■ What you will do ■
The expected answer is a single number, namely how many lines in the data below hold the word "range".

Material for this task Block Start

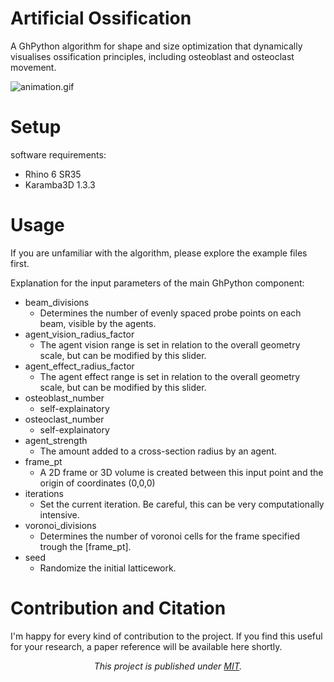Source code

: # Artificial Ossification

A GhPython algorithm for shape and size optimization that dynamically visualises ossification principles, including osteoblast and osteoclast movement.

![animation.gif](:/dedf98b8cbf14f78b8ba15c6bc03fd63)

# Setup

software requirements:

- Rhino 6 SR35
- Karamba3D 1.3.3

# Usage

If you are unfamiliar with the algorithm, please explore the example files first.

Explanation for the input parameters of the main GhPython component:

- beam_divisions 
    - Determines the number of evenly spaced probe points on each beam, visible by the agents.
- agent\_vision\_radius_factor
    - The agent vision range is set in relation to the overall geometry scale, but can be modified by this slider.
- agent\_effect\_radius_factor
    - The agent effect range is set in relation to the overall geometry scale, but can be modified by this slider.
- osteoblast_number
    - self-explainatory
- osteoclast_number
    - self-explainatory
- agent_strength
    - The amount added to a cross-section radius by an agent.
- frame_pt
    - A 2D frame or 3D volume is created between this input point and the origin of coordinates (0,0,0)
- iterations
    - Set the current iteration. Be careful, this can be very computationally intensive.
- voronoi_divisions
    - Determines the number of voronoi cells for the frame specified trough the \[frame_pt\].
- seed
    - Randomize the initial latticework.

# Contribution and Citation

I'm happy for every kind of contribution to the project. If you find this useful for your research, a paper reference will be available here shortly.

*<p align="center">This project is published under [MIT](LICENSE).</p>*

Material for this task Block End

■ Result of the task ■
2